Please transcribe every record below exactly, leaving out the pictures.

BEGIN DATA EXTRACT

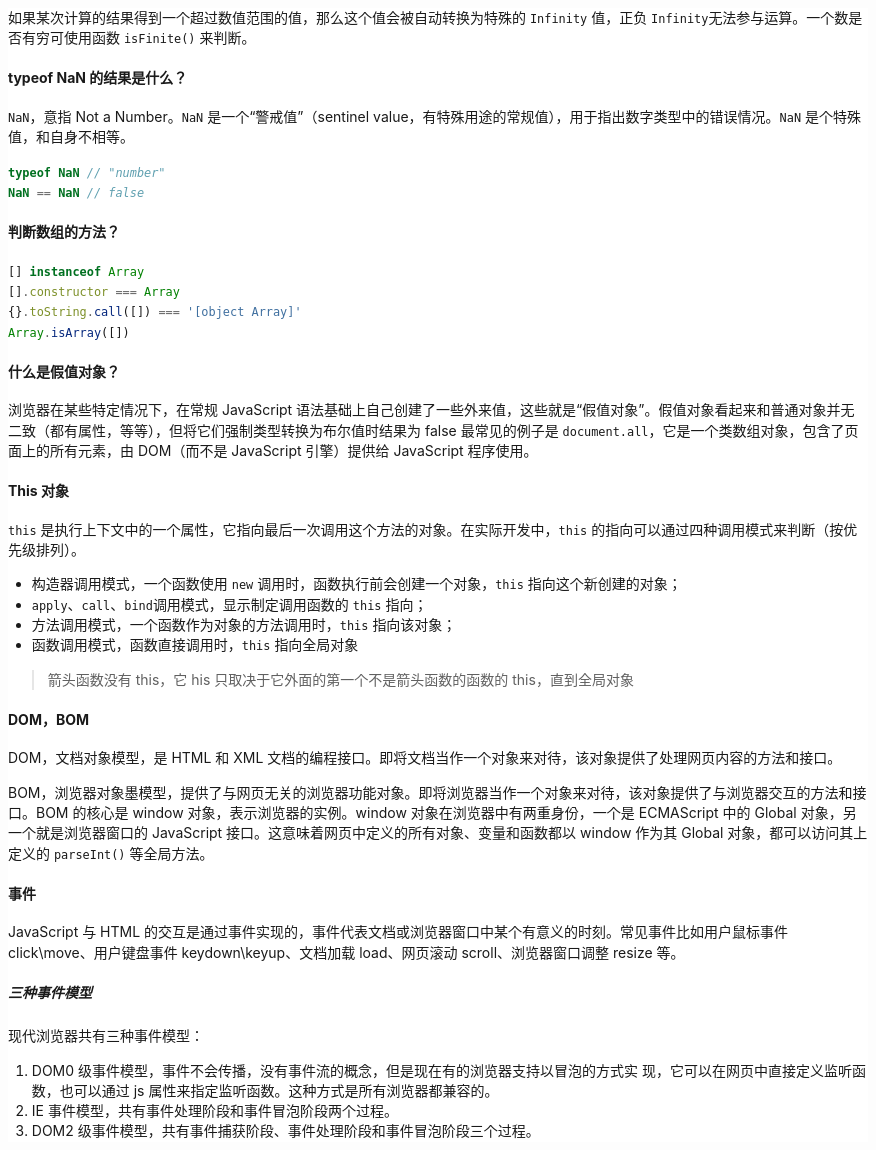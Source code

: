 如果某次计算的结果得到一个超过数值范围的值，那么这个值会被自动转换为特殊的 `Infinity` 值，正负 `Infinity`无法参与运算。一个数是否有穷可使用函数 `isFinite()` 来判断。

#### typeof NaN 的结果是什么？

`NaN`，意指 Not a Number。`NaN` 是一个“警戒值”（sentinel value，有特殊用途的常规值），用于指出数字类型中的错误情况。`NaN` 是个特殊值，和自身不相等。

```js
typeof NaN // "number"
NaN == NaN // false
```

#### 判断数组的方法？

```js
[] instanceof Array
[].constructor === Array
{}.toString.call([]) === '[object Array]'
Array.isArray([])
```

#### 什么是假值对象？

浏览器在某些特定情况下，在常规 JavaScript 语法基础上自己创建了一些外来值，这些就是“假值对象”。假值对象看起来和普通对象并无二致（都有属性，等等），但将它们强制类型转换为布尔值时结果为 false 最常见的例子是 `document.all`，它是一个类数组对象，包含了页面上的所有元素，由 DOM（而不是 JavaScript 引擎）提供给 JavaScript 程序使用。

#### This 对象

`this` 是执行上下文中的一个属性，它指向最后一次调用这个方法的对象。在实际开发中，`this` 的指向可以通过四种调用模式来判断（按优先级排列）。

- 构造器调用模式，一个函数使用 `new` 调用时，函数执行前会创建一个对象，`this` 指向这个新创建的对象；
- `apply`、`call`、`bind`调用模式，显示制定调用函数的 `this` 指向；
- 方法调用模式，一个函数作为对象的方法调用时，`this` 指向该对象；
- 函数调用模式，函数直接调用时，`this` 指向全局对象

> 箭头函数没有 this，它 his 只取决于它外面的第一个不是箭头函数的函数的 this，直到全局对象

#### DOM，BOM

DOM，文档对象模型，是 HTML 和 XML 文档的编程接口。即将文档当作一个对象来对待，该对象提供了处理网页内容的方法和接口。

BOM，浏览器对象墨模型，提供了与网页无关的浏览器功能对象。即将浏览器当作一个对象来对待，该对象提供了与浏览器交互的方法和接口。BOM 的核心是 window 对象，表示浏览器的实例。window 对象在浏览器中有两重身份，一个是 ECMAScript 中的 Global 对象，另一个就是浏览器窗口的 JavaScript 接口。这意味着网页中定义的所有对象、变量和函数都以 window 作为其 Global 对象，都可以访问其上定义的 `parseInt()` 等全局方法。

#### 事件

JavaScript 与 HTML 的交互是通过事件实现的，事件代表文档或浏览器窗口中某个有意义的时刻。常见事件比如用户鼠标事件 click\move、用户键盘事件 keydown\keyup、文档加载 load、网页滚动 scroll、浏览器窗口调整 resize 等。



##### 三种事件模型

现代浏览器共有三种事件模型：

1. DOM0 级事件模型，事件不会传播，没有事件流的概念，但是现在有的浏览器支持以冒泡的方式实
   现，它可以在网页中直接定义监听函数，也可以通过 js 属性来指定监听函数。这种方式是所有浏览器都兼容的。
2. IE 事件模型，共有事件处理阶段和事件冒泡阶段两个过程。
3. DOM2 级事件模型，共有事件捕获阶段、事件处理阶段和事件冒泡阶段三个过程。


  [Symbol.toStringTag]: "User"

END DATA EXTRACT

**ANSWER SECTION:**
Source code

: 如果某次计算的结果得到一个超过数值范围的值，那么这个值会被自动转换为特殊的 `Infinity` 值，正负 `Infinity`无法参与运算。一个数是否有穷可使用函数 `isFinite()` 来判断。

#### typeof NaN 的结果是什么？

`NaN`，意指 Not a Number。`NaN` 是一个“警戒值”（sentinel value，有特殊用途的常规值），用于指出数字类型中的错误情况。`NaN` 是个特殊值，和自身不相等。

```js
typeof NaN // "number"
NaN == NaN // false
```

#### 判断数组的方法？

```js
[] instanceof Array
[].constructor === Array
{}.toString.call([]) === '[object Array]'
Array.isArray([])
```

#### 什么是假值对象？

浏览器在某些特定情况下，在常规 JavaScript 语法基础上自己创建了一些外来值，这些就是“假值对象”。假值对象看起来和普通对象并无二致（都有属性，等等），但将它们强制类型转换为布尔值时结果为 false 最常见的例子是 `document.all`，它是一个类数组对象，包含了页面上的所有元素，由 DOM（而不是 JavaScript 引擎）提供给 JavaScript 程序使用。

#### This 对象

`this` 是执行上下文中的一个属性，它指向最后一次调用这个方法的对象。在实际开发中，`this` 的指向可以通过四种调用模式来判断（按优先级排列）。

- 构造器调用模式，一个函数使用 `new` 调用时，函数执行前会创建一个对象，`this` 指向这个新创建的对象；
- `apply`、`call`、`bind`调用模式，显示制定调用函数的 `this` 指向；
- 方法调用模式，一个函数作为对象的方法调用时，`this` 指向该对象；
- 函数调用模式，函数直接调用时，`this` 指向全局对象

> 箭头函数没有 this，它 his 只取决于它外面的第一个不是箭头函数的函数的 this，直到全局对象

#### DOM，BOM

DOM，文档对象模型，是 HTML 和 XML 文档的编程接口。即将文档当作一个对象来对待，该对象提供了处理网页内容的方法和接口。

BOM，浏览器对象墨模型，提供了与网页无关的浏览器功能对象。即将浏览器当作一个对象来对待，该对象提供了与浏览器交互的方法和接口。BOM 的核心是 window 对象，表示浏览器的实例。window 对象在浏览器中有两重身份，一个是 ECMAScript 中的 Global 对象，另一个就是浏览器窗口的 JavaScript 接口。这意味着网页中定义的所有对象、变量和函数都以 window 作为其 Global 对象，都可以访问其上定义的 `parseInt()` 等全局方法。

#### 事件

JavaScript 与 HTML 的交互是通过事件实现的，事件代表文档或浏览器窗口中某个有意义的时刻。常见事件比如用户鼠标事件 click\move、用户键盘事件 keydown\keyup、文档加载 load、网页滚动 scroll、浏览器窗口调整 resize 等。



##### 三种事件模型

现代浏览器共有三种事件模型：

1. DOM0 级事件模型，事件不会传播，没有事件流的概念，但是现在有的浏览器支持以冒泡的方式实
   现，它可以在网页中直接定义监听函数，也可以通过 js 属性来指定监听函数。这种方式是所有浏览器都兼容的。
2. IE 事件模型，共有事件处理阶段和事件冒泡阶段两个过程。
3. DOM2 级事件模型，共有事件捕获阶段、事件处理阶段和事件冒泡阶段三个过程。


  [Symbol.toStringTag]: "User"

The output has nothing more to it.